I’ve always loved this story. First of all, it shows my parents were hip enough to be into Sly back in the day. Then, as I got older I decided it would make a juicier story to claim that I had been conceived after a Sly and the Family Stone concert, which would also explain why I am so damn funky. It’s simple if slightly salacious to reinterpret my mom’s “I knew he loved me” by adding the unsaid “…enough to do it with him” to the end.

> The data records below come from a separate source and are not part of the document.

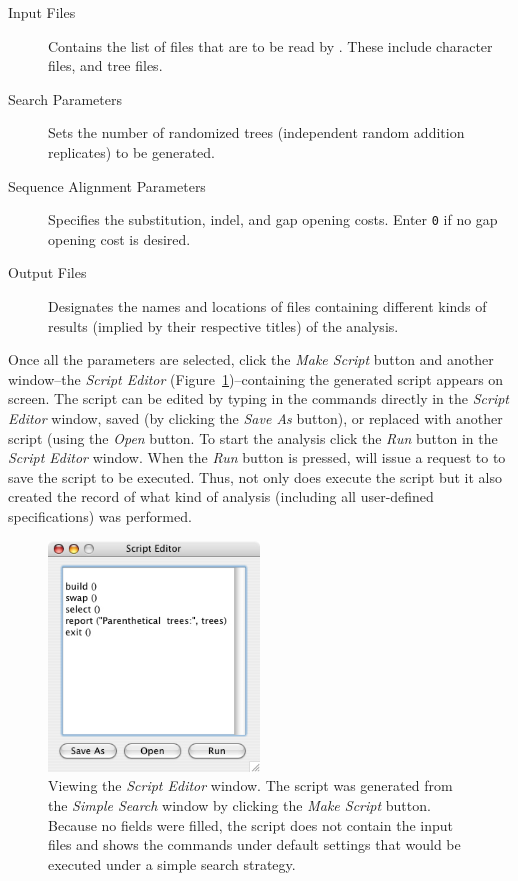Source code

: \begin{description}
    \item[Input Files]
        Contains the list of files that are to be read by \poy. These include
        character files, and tree files. 
    \item[Search Parameters]
        Sets the number of randomized trees (independent random addition replicates)
        to be generated.
    \item[Sequence Alignment Parameters]
        Specifies the substitution, indel, and gap opening costs. Enter \texttt{0} if no
        gap opening cost is desired.
    \item[Output Files]
        Designates the names and locations of files containing different kinds of results
        (implied by their respective titles) of the analysis.
\end{description}

Once all the parameters are selected, click the \emph{Make Script} button and another
window--the \emph{Script Editor} (Figure~\ref{fig:ScriptEditor_Window})--containing the generated script appears on screen. The
script can be edited by typing in the commands directly in the \emph{Script Editor} window,
 saved (by clicking the \emph{Save As} button), or replaced with another script (using 
 the \emph{Open} button. To start the analysis click the \emph{Run} button in the 
 \emph{Script Editor} window. When the \emph{Run} button is pressed, \poy will issue a
 request to  to save the script to be executed. Thus, not only does \poy execute the script but
 it also created the record of what kind of analysis (including all user-defined specifications) was performed.
 
 \begin{figure}[htpb]
    \begin{center}
        \includegraphics[width=0.5\textwidth]{figures/ScriptEditor_Window.jpg}
    \end{center}
    \caption{Viewing the \emph{Script Editor} window. The script was generated from the \emph{Simple Search} window by clicking the \emph{Make Script} button. Because no fields were filled, the script does not contain the input files and shows the commands under default settings that would be executed under a simple search strategy.}
    \label{fig:ScriptEditor_Window}
\end{figure}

Besides, I had already figured out that there were only seven months between their wedding and my birthday, so although my grandma always insisted that “sometimes the first one comes earlier” than the standard nine months, I realized that when my dad proposed to my mom at Big Boy’s they had gotten themselves into a bit of a situation. My mom said that since my dad (who was 28 at the time) had been married and divorced twice already, he couldn’t ask his friends for another wedding present so they eloped in Las Vegas.
The story has a happy ending: I was born and turned out awesome, and my parents had a happy, loving marriage.
But I recently started wondering if my interpretation of the Sly Stone story might actually be true. So I tried to find out if there indeed had been a Sly show in Detroit approximately nine months before I was born. Sure enough, a December 1970 article by the AP’s Mary Campbell verified my mom’s story (“A November concert in Detroit was canceled about an hour before it was to start. […] A make-up concert in Detroit, a week after the canceled one, subsequently is held.”), and the timing fits my version of events.
So I guess that proves beyond reasonable doubt why I am so damn funky.
Update: In a box of old photos, I just discovered that my mom had saved her ticket stubs from this concert. The tickets are printed for November 15, 1970, but my mom wrote “11-20-70” on the back in her perfect, nun-taught Catholic school handwriting! March 1, 2024.